### Task statement:
Return only those lines of the listing in which "https" appears.

### Data provided:

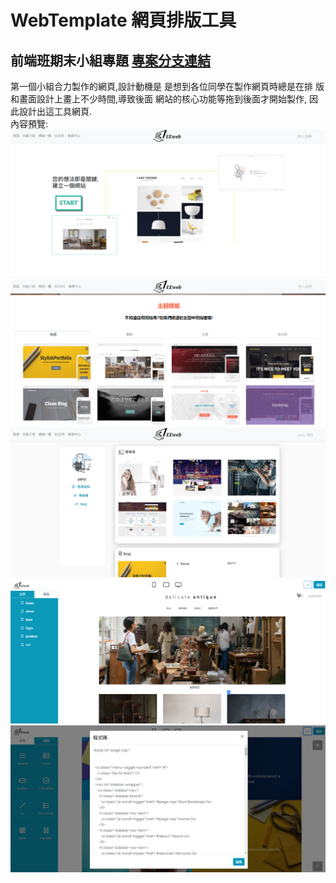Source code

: # WebTemplate 網頁排版工具
## 前端班期末小組專題 [專案分支連結](https://github.com/chichi711/WebTemplate/tree/bili)  
第⼀個⼩組合⼒製作的網⾴,設計動機是
是想到各位同學在製作網⾴時總是在排
版和畫⾯設計上畫上不少時間,導致後⾯
網站的核⼼功能等拖到後⾯才開始製作,
因此設計出這⼯具網⾴.  
內容預覽:  
![image](https://github.com/Bucciarati1971/WebTemplate/blob/master/Image%201.png)  
![image](https://github.com/Bucciarati1971/WebTemplate/blob/master/Image%202.png)  
![image](https://github.com/Bucciarati1971/WebTemplate/blob/master/Image%205.png)  
![image](https://github.com/Bucciarati1971/WebTemplate/blob/master/Image%207.png)  
![image](https://github.com/Bucciarati1971/WebTemplate/blob/master/Image%209.png)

### Exercise answer:
## 前端班期末小組專題 [專案分支連結](https://github.com/chichi711/WebTemplate/tree/bili)  
![image](https://github.com/Bucciarati1971/WebTemplate/blob/master/Image%201.png)  
![image](https://github.com/Bucciarati1971/WebTemplate/blob/master/Image%202.png)  
![image](https://github.com/Bucciarati1971/WebTemplate/blob/master/Image%205.png)  
![image](https://github.com/Bucciarati1971/WebTemplate/blob/master/Image%207.png)  
![image](https://github.com/Bucciarati1971/WebTemplate/blob/master/Image%209.png)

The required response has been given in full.